Rubik's cube

Un sac lourd de livres accroché au dos. L’appareil photo dans la poche droite du manteau, le carnet dans la gauche à hauteur du cœur. Le wagon est bondé mais toujours les gens abondent.

Ça se pousse, ça joue du coude puis ça devient immobile quand le métro se met en marche. On a tout de même renversé un café – ça me coule dessus en plus. La manche, le sac. Je soupire en roulant de gros yeux vers mes voisins Veston Cravate et Foulard de Soi, pour réaliser que ce café, c’est le mien.

Beaudry. Ça se vide un peu pour laisser place à quelque Humpty Dumpty de ce monde.

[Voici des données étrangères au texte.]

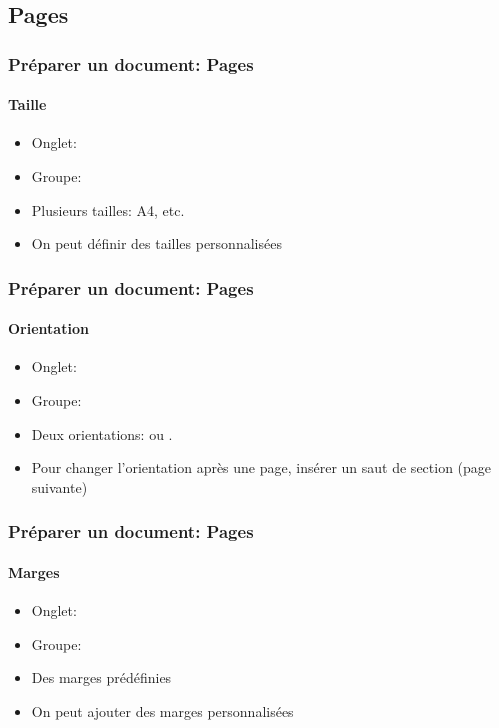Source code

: \documentclass[xcolor=table]{beamer}
\begin{document}
\subsection{Pages}

\begin{frame}[t]
\frametitle{Préparer un document: Pages}
\framesubtitle{Taille}


\begin{minipage}{0.44\textwidth}
	\begin{itemize}
		\item Onglet: 
		\item Groupe: 
		\item Plusieurs tailles: A4, etc.
		\item On peut définir des tailles personnalisées
	\end{itemize}
\end{minipage}
\begin{minipage}{0.55\textwidth}
\end{minipage}

\end{frame}


\begin{frame}[t]
\frametitle{Préparer un document: Pages}
\framesubtitle{Orientation}

\begin{minipage}{0.44\textwidth}
	\begin{itemize}
		\item Onglet: 
		\item Groupe: 
		\item Deux orientations:  ou .
		\item Pour changer l'orientation après une page, insérer un saut de section (page suivante)
	\end{itemize}
\end{minipage}
\begin{minipage}{0.55\textwidth}
\end{minipage}

\end{frame}

\begin{frame}[t]
\frametitle{Préparer un document: Pages}
\framesubtitle{Marges}

\begin{minipage}{0.44\textwidth}
	\begin{itemize}
		\item Onglet: 
		\item Groupe: 
		\item Des marges prédéfinies
		\item On peut ajouter des marges personnalisées
	\end{itemize}
\end{minipage}
\begin{minipage}{0.55\textwidth}
\end{minipage}

\end{frame}
\end{document}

Un grand monsieur rond, teint laiteux, crâne dégarni, couronne de cheveux roux et nœud papillon, sueur au front et souliers frottés au Kiwi. Sous son veston, un t-shirt de Pink Floyd.

Papineau. Du mouvement! Humpty se bouge tant bien que mal vers un banc qui se libère. Derrière moi, des tentatives de punks, bière à la main, des manières de piercings dans le nez qui font Fruit Loops. Un certain charme. Une fille qui chantonne un air de Brassens, la voix claire. Quelque part, une coulisse de bave trahit une sieste.

Préfontaine, déjà? Un cube Rubik entre des mains souples. Recomposé en pas moins de vingt secondes et quelques hésitations. Les carrés de couleur mélangent avant de tomber dans la poche d’un manteau bleu. Le wagon se vide et je suis poussé hors de mes rêveries. Les portes se referment et je reste là, sur le quai incrusté de calcium, à noter les couleurs de la ville dans mon carnet. Peut-être pour mieux les brouiller, éventuellement.